University Medical Center New Orleans (UMC) is a highly complex $1.2B Level I Trauma Center supporting two separate medical schools and the residents of New Orleans. This new state of the art facility includes a 400-inpatient bed hospital with 18 operating rooms (two of them hybrid) and 6 interventional labs, 8 labor and delivery rooms, a 120-bed treatment room emergency department, and more than 150 ambulatory clinic exam rooms, plus an adult Level I trauma center. Imaging facilities include 7 CTs, 4 MRI’s, Intraoperative MRI suite, 6 Digital Mammography Suites, 4 R/F suites, 2 Chest Rooms, 4 Radiology Rooms, PET Scanner, 2 Linear Accelerators, 4 Nuclear Medicine Cameras, and SPECT/CT.
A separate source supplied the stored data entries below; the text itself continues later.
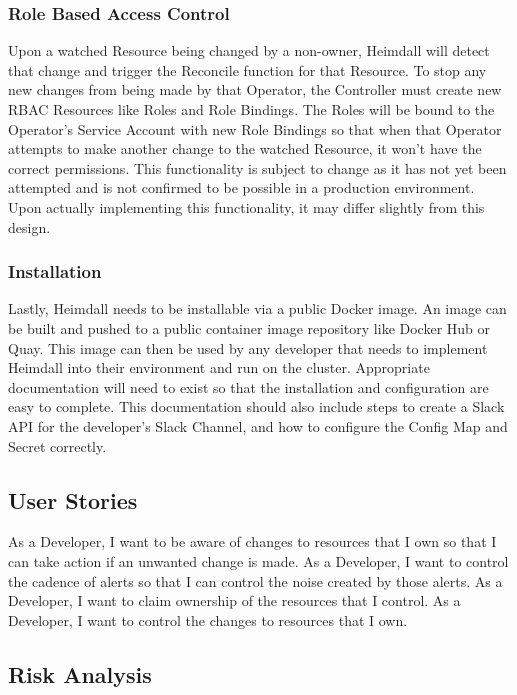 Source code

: \documentclass{article}
\begin{document}
\subsubsection{Role Based Access Control} \label{security}

Upon a watched Resource being changed by a non-owner, Heimdall will detect that change and trigger the Reconcile function for that Resource. To stop any new changes from being made by that Operator, the Controller must create new RBAC Resources like Roles and Role Bindings. The Roles will be bound to the Operator's Service Account with new Role Bindings so that when that Operator attempts to make another change to the watched Resource, it won't have the correct permissions. This functionality is subject to change as it has not yet been attempted and is not confirmed to be possible in a production environment. Upon actually implementing this functionality, it may differ slightly from this design.


\subsubsection{Installation}

Lastly, Heimdall needs to be installable via a public Docker image. An image can be built and pushed to a public container image repository like Docker Hub or Quay. This image can then be used by any developer that needs to implement Heimdall into their environment and run on the cluster. Appropriate documentation will need to exist so that the installation and configuration are easy to complete. This documentation should also include steps to create a Slack API for the developer's Slack Channel, and how to configure the Config Map and Secret correctly.



\subsection{User Stories}
As a Developer, I want to be aware of changes to resources that I own so that I can take action if an unwanted change is made.
As a Developer, I want to control the cadence of alerts so that I can control the noise created by those alerts.
As a Developer, I want to claim ownership of the resources that I control.
As a Developer, I want to control the changes to resources that I own.

\subsection{Risk Analysis}
\end{document}
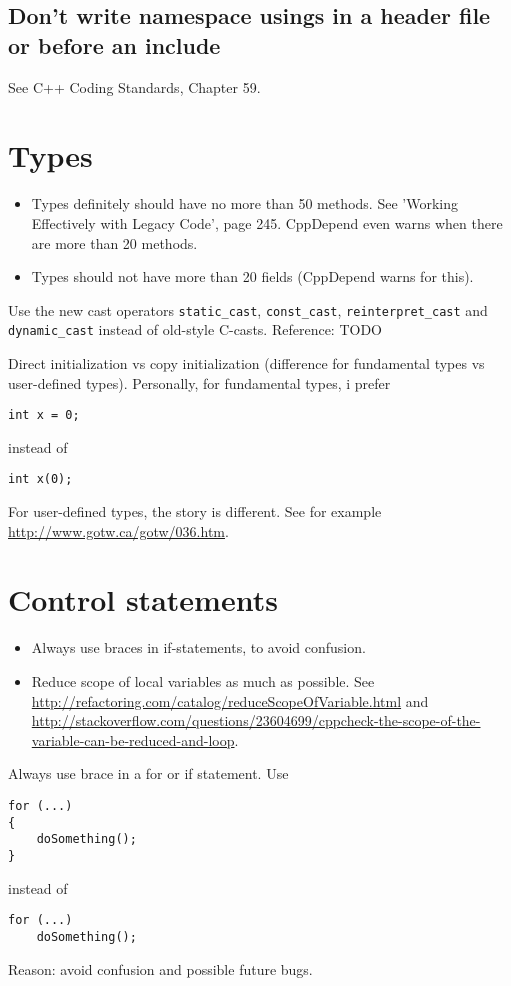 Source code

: \documentclass{article}
\begin{document}
\subsection{Don't write namespace usings in a header file or before an include}
See C++ Coding Standards, Chapter 59.

\section{Types}

\begin{itemize}
\item Types definitely should have no more than 50 methods.
See 'Working Effectively with Legacy Code', page 245.
CppDepend even warns when there are more than 20 methods.
\item Types should not have more than 20 fields (CppDepend warns for this).
\end{itemize}

Use the new cast operators \lstinline{static_cast}, \lstinline{const_cast}, \lstinline{reinterpret_cast} and \lstinline{dynamic_cast} instead of old-style C-casts.
Reference: TODO

Direct initialization vs copy initialization (difference for fundamental types vs user-defined types).  Personally, for fundamental types, i prefer
\begin{lstlisting}
int x = 0;
\end{lstlisting}
instead of
\begin{lstlisting}
int x(0);
\end{lstlisting}
For user-defined types, the story is different.  See for example \url{http://www.gotw.ca/gotw/036.htm}.

\section{Control statements}

\begin{itemize}
\item Always use braces in if-statements, to avoid confusion.
\item Reduce scope of local variables as much as possible.  See \url{http://refactoring.com/catalog/reduceScopeOfVariable.html} and \url{http://stackoverflow.com/questions/23604699/cppcheck-the-scope-of-the-variable-can-be-reduced-and-loop}.
\end{itemize}

Always use brace in a for or if statement.  Use
\begin{lstlisting}
for (...)
{
    doSomething();
}
\end{lstlisting}
instead of
\begin{lstlisting}
for (...)
    doSomething();
\end{lstlisting}
Reason: avoid confusion and possible future bugs.
\end{document}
While the facility was originally designed for another entity, during building a transition was made so that UMC would occupy the building and manage operations. UMC did not participate in the initial technology design and was uncertain that all healthcare technology systems would integrate properly or deliver necessary functionality. Further, the existing technology staff was not accustomed to, or trained for, managing the significant transition process. With the stakes high and uncertainty looming, UMC needed assurance that systems designed for one organization would fit the needs of another. UMC contracted NV5 as Owner’s Rep to guide and oversee program verification, procurement, installation, implementation, integration, testing, and training of the various healthcare technology systems within the complex.
On Day 1 of operations, the healthcare technology systems originally designed for others were fully functioning to support LCMC, while also maintaining cost control and safeguarding quality assurance. The launch was an unqualified success: over 30 disparate hardware systems interfaced successfully, encompassing over 60 points of software integrations, with more than 340 miles of communications cable connecting over 9,000 end devices. Systems functioned to specification, delivering the critical communications environment required for today’s competitive healthcare ecosystem. All of this freed UMC’s valuable IT staff time for normal, uncompromised operations of existing facilities.